Speaking at a special session for a draft resolution titled 'Draft atrocities committed by the terrorist group Boko Haram and its effects on human rights in the affected countries' at the UN Human Rights Council (UNHRC), Zeid Ra'ad Al Hussein said children are used as "expendable cannon fodder" by the militant group.
"The group has also repeatedly used young children as human bombs, including a case of a 14-year-old carrying a baby on her back who detonated a bomb in a marketplace. These reports, if confirmed, would constitute war crimes," he added.
Boko Haram, loosely translated as "western education is forbidden", is particularly against girls' education and in one instance abducted 276 school girls last year, the fate of whom is yet unknown.

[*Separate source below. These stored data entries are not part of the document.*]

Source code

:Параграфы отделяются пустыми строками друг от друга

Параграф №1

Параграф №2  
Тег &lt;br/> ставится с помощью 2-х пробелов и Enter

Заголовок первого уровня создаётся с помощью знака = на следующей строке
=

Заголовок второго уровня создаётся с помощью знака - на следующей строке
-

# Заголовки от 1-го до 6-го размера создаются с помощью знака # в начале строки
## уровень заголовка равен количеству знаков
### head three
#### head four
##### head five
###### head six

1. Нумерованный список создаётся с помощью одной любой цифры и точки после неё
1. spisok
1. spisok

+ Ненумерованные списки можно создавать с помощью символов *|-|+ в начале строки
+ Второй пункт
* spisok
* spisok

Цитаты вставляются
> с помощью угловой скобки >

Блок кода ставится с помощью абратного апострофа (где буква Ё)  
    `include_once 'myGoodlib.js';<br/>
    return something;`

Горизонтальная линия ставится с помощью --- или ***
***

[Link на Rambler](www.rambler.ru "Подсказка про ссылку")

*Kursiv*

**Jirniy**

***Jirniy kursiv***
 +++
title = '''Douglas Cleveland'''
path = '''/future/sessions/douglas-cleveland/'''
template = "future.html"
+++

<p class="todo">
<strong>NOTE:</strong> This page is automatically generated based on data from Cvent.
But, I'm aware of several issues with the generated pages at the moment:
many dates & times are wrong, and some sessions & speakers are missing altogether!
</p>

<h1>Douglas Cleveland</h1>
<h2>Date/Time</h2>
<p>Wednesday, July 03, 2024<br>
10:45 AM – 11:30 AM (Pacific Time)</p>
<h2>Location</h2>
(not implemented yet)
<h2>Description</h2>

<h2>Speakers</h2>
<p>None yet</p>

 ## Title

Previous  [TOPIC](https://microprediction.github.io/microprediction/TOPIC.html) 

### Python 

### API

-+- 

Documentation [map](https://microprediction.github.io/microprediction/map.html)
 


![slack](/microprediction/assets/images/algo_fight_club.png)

Ajit Kumar, India's Permanent Representative to the United Nations Offices in Geneva, in a statement to the council, said that India welcomed the special session and added that, "We must adopt a holistic approach aimed at zero-tolerance towards terrorism. The scourge of terrorism has to be comprehensively fought and eradicated in all its forms and manifestations".
"When dealing with terrorism, the normative framework of international conventions and protocols is found to be deficient," Kumar said.
In recent weeks combined military offensives by Nigeria, Cameroon, Chad and Niger have recaptured swathes of Boka Haram territory in the north east of the country.
The Office of the High Commissioner for Human Rights (OHCHR) reveals mass graves, "evident signs of slaughter" and the murder of so-called "wives" - women and girls held in slavery - as the government troops advanced.
He added that the international community should be very concerned because of the networks Boko Haram has forged with groups like Islamic State and Al-Shabaab.
The six-year insurgency which started off as a localised crisis in Nigeria's Maiduguri city and adjoining villages, has acquired disturbing regional dimensions around Lake Chad, killing at least 15,000 people since 2009, displacing over a million others with 168,000 fleeing to neighbouring countries.